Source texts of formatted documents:
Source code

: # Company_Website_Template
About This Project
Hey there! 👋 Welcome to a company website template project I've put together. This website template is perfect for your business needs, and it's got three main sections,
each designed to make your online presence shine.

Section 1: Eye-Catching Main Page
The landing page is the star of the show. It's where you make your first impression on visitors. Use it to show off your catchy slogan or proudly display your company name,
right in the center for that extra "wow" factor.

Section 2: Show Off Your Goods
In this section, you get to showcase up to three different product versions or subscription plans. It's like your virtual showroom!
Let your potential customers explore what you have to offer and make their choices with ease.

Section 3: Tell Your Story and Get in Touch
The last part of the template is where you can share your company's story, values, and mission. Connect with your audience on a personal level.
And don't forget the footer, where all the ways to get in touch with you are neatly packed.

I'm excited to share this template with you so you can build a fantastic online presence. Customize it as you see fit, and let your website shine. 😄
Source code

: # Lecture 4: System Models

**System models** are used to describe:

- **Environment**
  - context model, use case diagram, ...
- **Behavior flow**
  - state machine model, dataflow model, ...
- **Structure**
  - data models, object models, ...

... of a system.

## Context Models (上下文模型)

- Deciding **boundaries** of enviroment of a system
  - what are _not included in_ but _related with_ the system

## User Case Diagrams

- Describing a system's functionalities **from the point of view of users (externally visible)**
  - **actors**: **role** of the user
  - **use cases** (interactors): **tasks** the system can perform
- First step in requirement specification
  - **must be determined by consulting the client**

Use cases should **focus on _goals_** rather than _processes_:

**Problem**
Among the lines above, find each one containing the string "where" and copy it.

**Exercise response**
The landing page is the star of the show. It's where you make your first impression on visitors. Use it to show off your catchy slogan or proudly display your company name,
The last part of the template is where you can share your company's story, values, and mission. Connect with your audience on a personal level.
And don't forget the footer, where all the ways to get in touch with you are neatly packed.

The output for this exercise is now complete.